### [WHAT IS BEING ASKED]
Omit every picture while repeating the entries exactly.

--- START ---

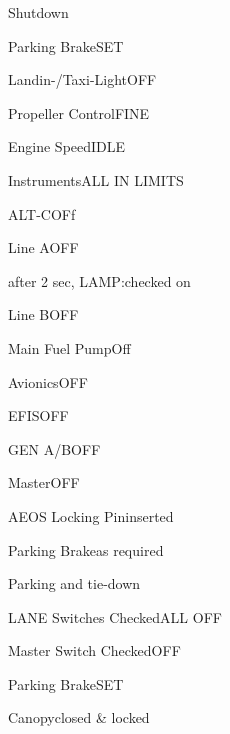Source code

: \begin{checklist}{Shutdown}
  \item{Parking Brake}{SET}
  \item{Landin-/Taxi-Light}{OFF}
  \item{Propeller Control}{FINE}
  \item{Engine Speed}{IDLE}
  \item{Instruments}{ALL IN LIMITS}
  \item{ALT-C}{OFf}
  \item{Line A}{OFF}
  \item{after 2 sec, LAMP:}{checked on}
  \item{Line B}{OFF}
  \item{Main Fuel Pump}{Off}
  \item{Avionics}{OFF}
  \item{EFIS}{OFF}
  \item{GEN A/B}{OFF}
  \item{Master}{OFF}
  \item{AEOS Locking Pin}{inserted}
  \item{Parking Brake}{as required}
\end{checklist}

\begin{checklist}{Parking and tie-down}
  \item{LANE Switches Checked}{ALL OFF}
  \item{Master Switch Checked}{OFF}
  \item{Parking Brake}{SET}
  \item{Canopy}{closed \& locked}
\end{checklist}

--- END ---

### [SOLVED EXERCISE]
Source code

: \begin{checklist}{Shutdown}
  \item{Parking Brake}{SET}
  \item{Landin-/Taxi-Light}{OFF}
  \item{Propeller Control}{FINE}
  \item{Engine Speed}{IDLE}
  \item{Instruments}{ALL IN LIMITS}
  \item{ALT-C}{OFf}
  \item{Line A}{OFF}
  \item{after 2 sec, LAMP:}{checked on}
  \item{Line B}{OFF}
  \item{Main Fuel Pump}{Off}
  \item{Avionics}{OFF}
  \item{EFIS}{OFF}
  \item{GEN A/B}{OFF}
  \item{Master}{OFF}
  \item{AEOS Locking Pin}{inserted}
  \item{Parking Brake}{as required}
\end{checklist}

\begin{checklist}{Parking and tie-down}
  \item{LANE Switches Checked}{ALL OFF}
  \item{Master Switch Checked}{OFF}
  \item{Parking Brake}{SET}
  \item{Canopy}{closed \& locked}
\end{checklist}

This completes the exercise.